2. Data showing that NAT testing is able to detect all HIV variants (including HIV-1 group M subtypes A through G and group O) that would be detected by the licensed p24 antigen tests. This can be provided by testing well-characterized p24-positive antibody-positive samples from HIV-1 variants (10 of each HIV-1 group M subtype A-G). A combination of naturally-occurring human serum samples and cell culture fluids from HIV-1 variants spiked into normal plasma should be used to demonstrate the sensitivities of the p24 assay and the NAT test. FDA may work with industry to identify and collect such specimens and establish a validation panel.
3. Data from reproducibility studies of the NAT testing method in routine operational settings to demonstrate that even weakly reactive p24 antigen samples will be detected by the NAT test on multiple days,
instrument systems, operators, and product lots.
4. The NAT testing method must be licensed by FDA. (NAT testing under IND will not be allowed to replace p24 antigen testing).

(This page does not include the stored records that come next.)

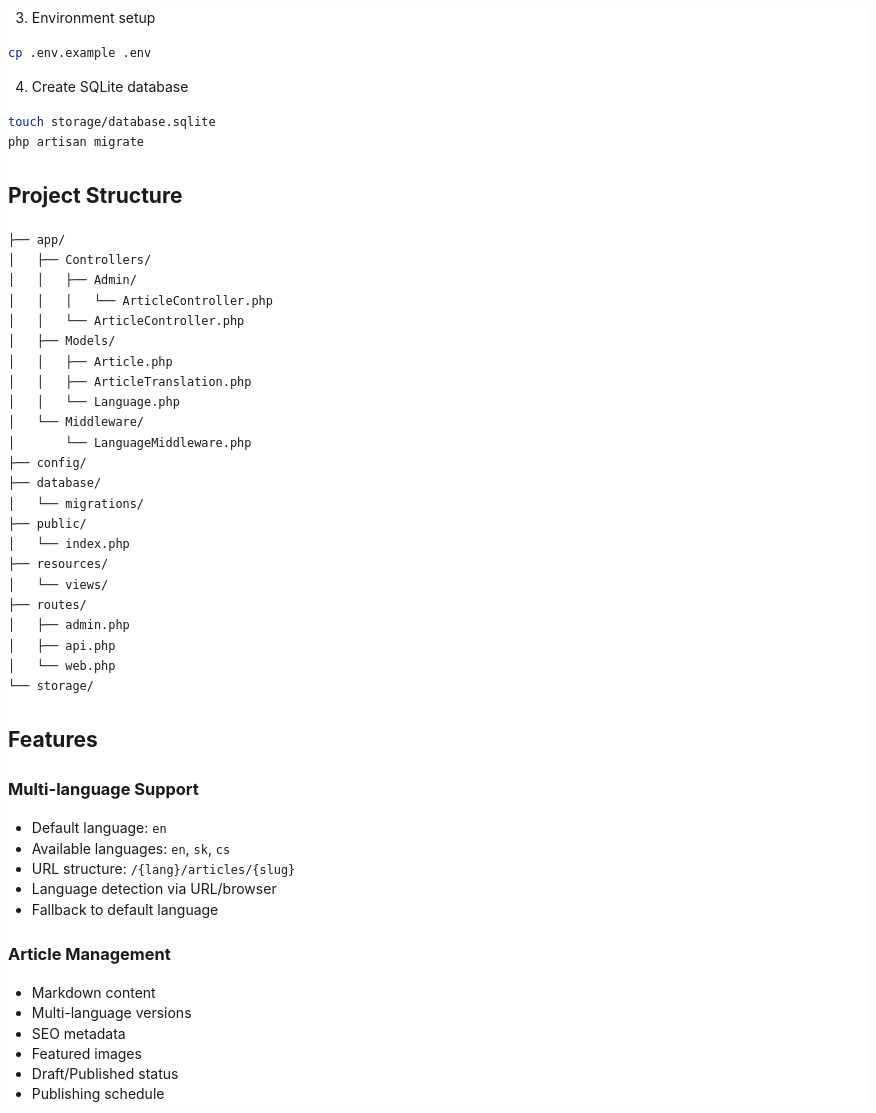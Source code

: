 3. Environment setup
```bash
cp .env.example .env
```

4. Create SQLite database
```bash
touch storage/database.sqlite
php artisan migrate
```

## Project Structure

```
├── app/
│   ├── Controllers/
│   │   ├── Admin/
│   │   │   └── ArticleController.php
│   │   └── ArticleController.php
│   ├── Models/
│   │   ├── Article.php
│   │   ├── ArticleTranslation.php
│   │   └── Language.php
│   └── Middleware/
│       └── LanguageMiddleware.php
├── config/
├── database/
│   └── migrations/
├── public/
│   └── index.php
├── resources/
│   └── views/
├── routes/
│   ├── admin.php
│   ├── api.php
│   └── web.php
└── storage/
```

## Features

### Multi-language Support

- Default language: `en`
- Available languages: `en`, `sk`, `cs`
- URL structure: `/{lang}/articles/{slug}`
- Language detection via URL/browser
- Fallback to default language

### Article Management

- Markdown content
- Multi-language versions
- SEO metadata
- Featured images
- Draft/Published status
- Publishing schedule
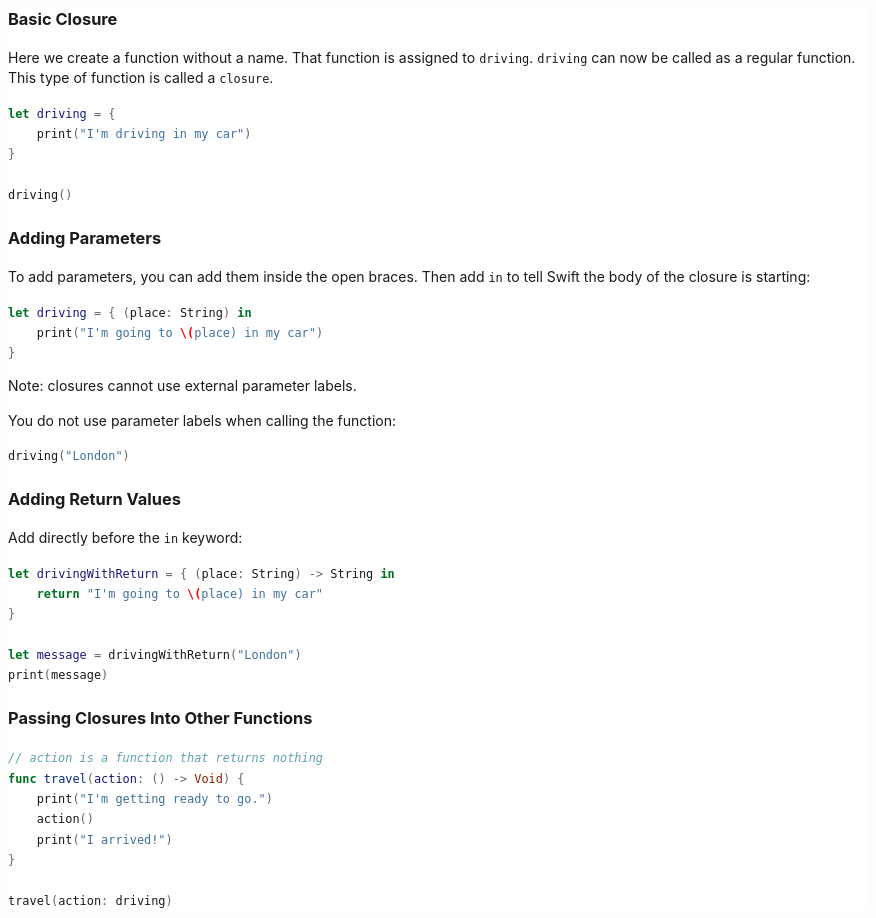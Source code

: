 ### Basic Closure

Here we create a function without a name. That function is assigned to `driving`. `driving` can now be called as a regular function. This type of function is called a `closure`.

```swift
let driving = {
    print("I'm driving in my car")
}

driving()
```



### Adding Parameters

To add parameters, you can add them inside the open braces. Then add `in` to tell Swift the body of the closure is starting:

```swift
let driving = { (place: String) in
    print("I'm going to \(place) in my car")
}
```

Note: closures cannot use external parameter labels.



You do not use parameter labels when calling the function:

```swift
driving("London")
```



### Adding Return Values

Add directly before the `in` keyword:

```swift
let drivingWithReturn = { (place: String) -> String in
    return "I'm going to \(place) in my car"
}

let message = drivingWithReturn("London")
print(message)
```



### Passing Closures Into Other Functions

```swift
// action is a function that returns nothing
func travel(action: () -> Void) {
    print("I'm getting ready to go.")
    action()
    print("I arrived!")
}

travel(action: driving)
```
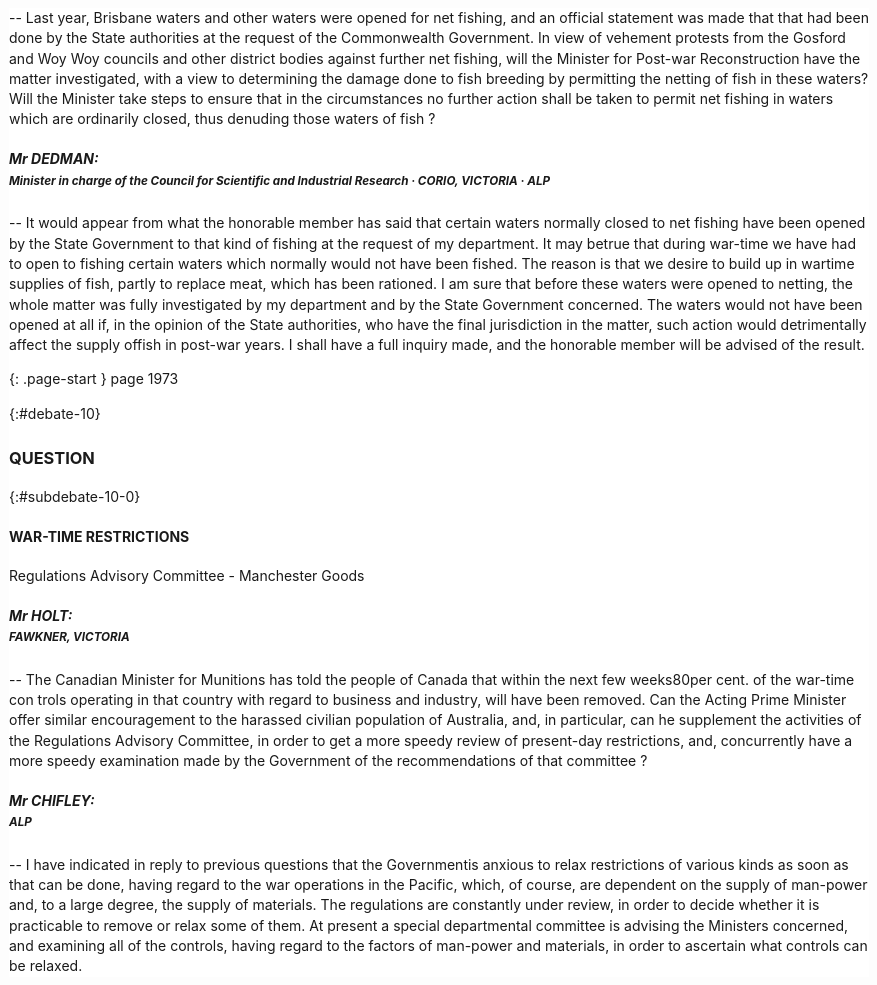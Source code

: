 -- Last year, Brisbane waters and other waters were opened for net fishing, and an official statement was made that that had been done by the State authorities at the request of the Commonwealth Government. In view of vehement protests from the Gosford and Woy Woy councils and other district bodies against further net fishing, will the Minister for Post-war Reconstruction have the matter investigated, with a view to determining the damage done to fish breeding by permitting the netting of fish in these waters? Will the Minister take steps to ensure that in the circumstances no further action shall be taken to permit net fishing in waters which are ordinarily closed, thus denuding those waters of fish ? 

##### Mr DEDMAN:<br><small class="text-muted">Minister in charge of the Council for Scientific and Industrial Research &middot; CORIO, VICTORIA &middot; ALP</small>

-- It would appear from what the honorable member has said that certain waters normally closed to net fishing have been opened by the State Government to that kind of fishing at the request of my department. It may betrue that during war-time we have had to open to fishing certain waters which normally would not have been fished. The reason is that we desire to build up in wartime supplies of fish, partly to replace meat, which has been rationed. I am sure that before these waters were opened to netting, the whole matter was fully investigated by my department and by the State Government concerned. The waters would not have been opened at all if, in the opinion of the State authorities, who have the final jurisdiction in the matter, such action would detrimentally affect the supply offish in post-war years. I shall have a full inquiry made, and the honorable member will be advised of the result. 

{: .page-start }
page 1973

{:#debate-10}
### QUESTION

{:#subdebate-10-0}
#### WAR-TIME RESTRICTIONS

Regulations Advisory Committee - Manchester Goods

##### Mr HOLT:<br><small class="text-muted">FAWKNER, VICTORIA</small>

-- The Canadian Minister for Munitions has told the people of Canada that within the next few weeks80per cent. of the war-time con trols operating in that country with regard to business and industry, will have been removed. Can the Acting Prime Minister offer similar encouragement to the harassed civilian population of Australia, and, in particular, can he supplement the activities of the Regulations Advisory Committee, in order to get a more speedy review of present-day restrictions, and, concurrently have a more speedy examination made by the Government of the recommendations of that committee ? 

##### Mr CHIFLEY:<br><small class="text-muted">ALP</small>

-- I have indicated in reply to previous questions that the Governmentis anxious to relax restrictions of various kinds as soon as that can be done, having regard to the war operations in the Pacific, which, of course, are dependent on the supply of man-power and, to a large degree, the supply of materials. The regulations are constantly under review, in order to decide whether it is practicable to remove or relax some of them. At present a special departmental committee is advising the Ministers concerned, and examining all of the controls, having regard to the factors of man-power and materials, in order to ascertain what controls can be relaxed. 
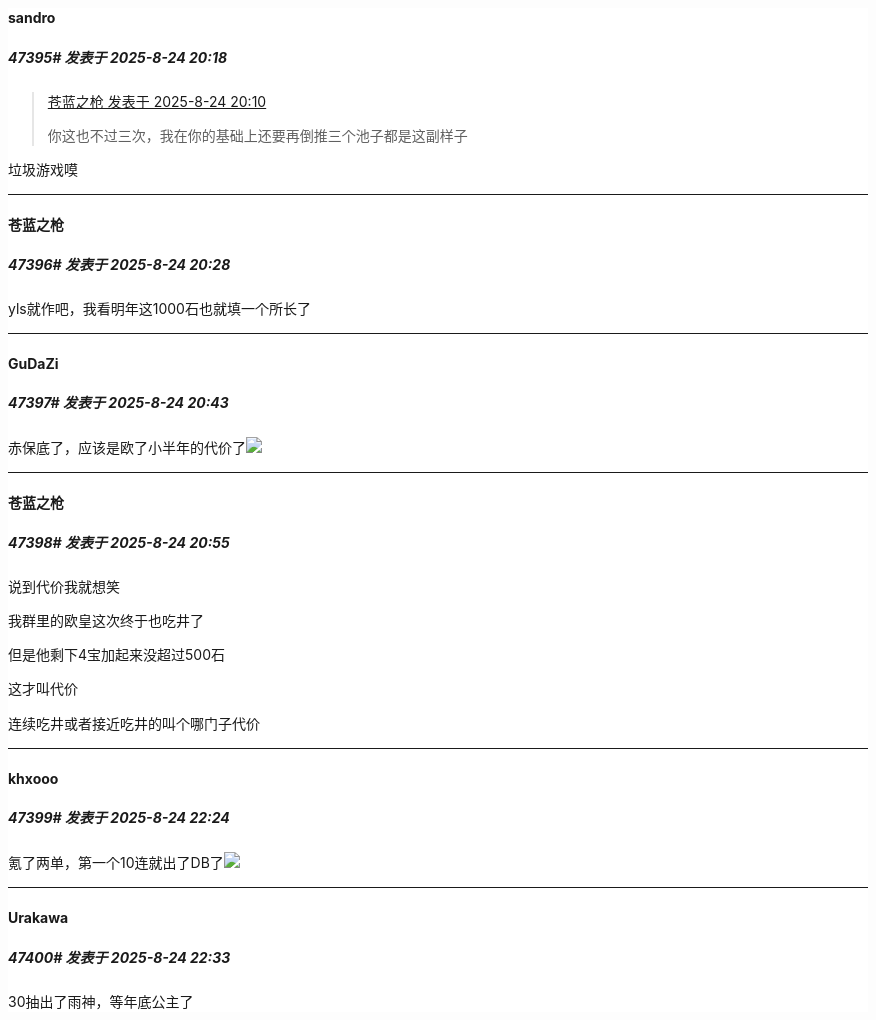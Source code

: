 ####  sandro  
##### 47395#       发表于 2025-8-24 20:18

<blockquote><a href="httphttps://stage1st.com/2b/forum.php?mod=redirect&amp;goto=findpost&amp;pid=68315587&amp;ptid=1712412" target="_blank">苍蓝之枪 发表于 2025-8-24 20:10</a>

你这也不过三次，我在你的基础上还要再倒推三个池子都是这副样子</blockquote>
垃圾游戏嗼


*****

####  苍蓝之枪  
##### 47396#       发表于 2025-8-24 20:28

yls就作吧，我看明年这1000石也就填一个所长了


*****

####  GuDaZi  
##### 47397#       发表于 2025-8-24 20:43

赤保底了，应该是欧了小半年的代价了<img src="https://static.stage1st.com/image/smiley/face2017/153.png" referrerpolicy="no-referrer">


*****

####  苍蓝之枪  
##### 47398#       发表于 2025-8-24 20:55

说到代价我就想笑

我群里的欧皇这次终于也吃井了

但是他剩下4宝加起来没超过500石

这才叫代价

连续吃井或者接近吃井的叫个哪门子代价


*****

####  khxooo  
##### 47399#       发表于 2025-8-24 22:24

氪了两单，第一个10连就出了DB了<img src="https://static.stage1st.com/image/smiley/face2017/068.png" referrerpolicy="no-referrer">


*****

####  Urakawa  
##### 47400#       发表于 2025-8-24 22:33

30抽出了雨神，等年底公主了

5. A testing organization must submit an IND or amend an existing IND that outlines specific clinical trials to substantiate a claim of replacing HIV p24 antigen testing with NAT testing. Because of differences
in NAT methods and INDs, licensure of NAT testing with a substantiated claim for replacement of p24 antigen testing for a specific testing organization will form the basis for discontinuation of p24 antigen testing by that organization using the licensed NAT method. This approach will be adopted rather than an industry-wide withdrawal of p24 antigen testing recommendations by FDA.